__Given information__:
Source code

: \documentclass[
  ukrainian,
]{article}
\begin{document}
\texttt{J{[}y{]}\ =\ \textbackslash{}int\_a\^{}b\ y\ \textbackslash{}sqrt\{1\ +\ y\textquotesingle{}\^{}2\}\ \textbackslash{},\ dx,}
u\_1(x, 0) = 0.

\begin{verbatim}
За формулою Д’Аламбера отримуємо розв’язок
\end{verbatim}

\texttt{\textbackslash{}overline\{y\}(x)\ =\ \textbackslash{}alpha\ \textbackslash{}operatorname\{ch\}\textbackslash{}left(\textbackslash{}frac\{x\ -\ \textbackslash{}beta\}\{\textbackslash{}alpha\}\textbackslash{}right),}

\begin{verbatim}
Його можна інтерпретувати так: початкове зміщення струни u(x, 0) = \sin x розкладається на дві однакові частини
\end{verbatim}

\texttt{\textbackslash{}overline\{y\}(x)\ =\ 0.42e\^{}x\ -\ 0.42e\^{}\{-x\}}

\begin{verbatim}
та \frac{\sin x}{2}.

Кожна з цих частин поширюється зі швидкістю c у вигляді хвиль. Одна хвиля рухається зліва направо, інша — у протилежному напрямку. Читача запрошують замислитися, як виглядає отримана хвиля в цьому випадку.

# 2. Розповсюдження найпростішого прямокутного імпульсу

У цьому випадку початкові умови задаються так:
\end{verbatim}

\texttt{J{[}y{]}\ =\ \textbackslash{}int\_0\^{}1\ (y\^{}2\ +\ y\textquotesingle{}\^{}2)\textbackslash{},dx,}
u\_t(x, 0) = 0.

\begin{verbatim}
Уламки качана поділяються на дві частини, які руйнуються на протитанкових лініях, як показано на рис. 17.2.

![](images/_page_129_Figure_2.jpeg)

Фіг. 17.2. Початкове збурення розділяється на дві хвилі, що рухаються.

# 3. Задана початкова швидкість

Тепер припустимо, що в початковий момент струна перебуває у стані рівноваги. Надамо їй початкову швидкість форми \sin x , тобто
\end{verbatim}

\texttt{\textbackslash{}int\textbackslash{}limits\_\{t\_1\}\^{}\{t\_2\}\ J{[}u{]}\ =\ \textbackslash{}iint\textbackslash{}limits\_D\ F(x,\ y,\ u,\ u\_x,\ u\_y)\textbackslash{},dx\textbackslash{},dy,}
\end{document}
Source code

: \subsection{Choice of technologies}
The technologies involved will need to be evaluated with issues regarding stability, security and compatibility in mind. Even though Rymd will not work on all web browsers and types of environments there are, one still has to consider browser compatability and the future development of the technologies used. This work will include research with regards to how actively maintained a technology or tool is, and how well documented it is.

__Your objective__:
Restate the full data above, keeping each word intact.

__Answer to the problem__:
Source code

: \documentclass[
  ukrainian,
]{article}
\begin{document}
\texttt{J{[}y{]}\ =\ \textbackslash{}int\_a\^{}b\ y\ \textbackslash{}sqrt\{1\ +\ y\textquotesingle{}\^{}2\}\ \textbackslash{},\ dx,}
u\_1(x, 0) = 0.

\begin{verbatim}
За формулою Д’Аламбера отримуємо розв’язок
\end{verbatim}

\texttt{\textbackslash{}overline\{y\}(x)\ =\ \textbackslash{}alpha\ \textbackslash{}operatorname\{ch\}\textbackslash{}left(\textbackslash{}frac\{x\ -\ \textbackslash{}beta\}\{\textbackslash{}alpha\}\textbackslash{}right),}

\begin{verbatim}
Його можна інтерпретувати так: початкове зміщення струни u(x, 0) = \sin x розкладається на дві однакові частини
\end{verbatim}

\texttt{\textbackslash{}overline\{y\}(x)\ =\ 0.42e\^{}x\ -\ 0.42e\^{}\{-x\}}

\begin{verbatim}
та \frac{\sin x}{2}.

Кожна з цих частин поширюється зі швидкістю c у вигляді хвиль. Одна хвиля рухається зліва направо, інша — у протилежному напрямку. Читача запрошують замислитися, як виглядає отримана хвиля в цьому випадку.

# 2. Розповсюдження найпростішого прямокутного імпульсу

У цьому випадку початкові умови задаються так:
\end{verbatim}

\texttt{J{[}y{]}\ =\ \textbackslash{}int\_0\^{}1\ (y\^{}2\ +\ y\textquotesingle{}\^{}2)\textbackslash{},dx,}
u\_t(x, 0) = 0.

\begin{verbatim}
Уламки качана поділяються на дві частини, які руйнуються на протитанкових лініях, як показано на рис. 17.2.

![](images/_page_129_Figure_2.jpeg)

Фіг. 17.2. Початкове збурення розділяється на дві хвилі, що рухаються.

# 3. Задана початкова швидкість

Тепер припустимо, що в початковий момент струна перебуває у стані рівноваги. Надамо їй початкову швидкість форми \sin x , тобто
\end{verbatim}

\texttt{\textbackslash{}int\textbackslash{}limits\_\{t\_1\}\^{}\{t\_2\}\ J{[}u{]}\ =\ \textbackslash{}iint\textbackslash{}limits\_D\ F(x,\ y,\ u,\ u\_x,\ u\_y)\textbackslash{},dx\textbackslash{},dy,}
\end{document}
Source code

: \subsection{Choice of technologies}
The technologies involved will need to be evaluated with issues regarding stability, security and compatibility in mind. Even though Rymd will not work on all web browsers and types of environments there are, one still has to consider browser compatability and the future development of the technologies used. This work will include research with regards to how actively maintained a technology or tool is, and how well documented it is.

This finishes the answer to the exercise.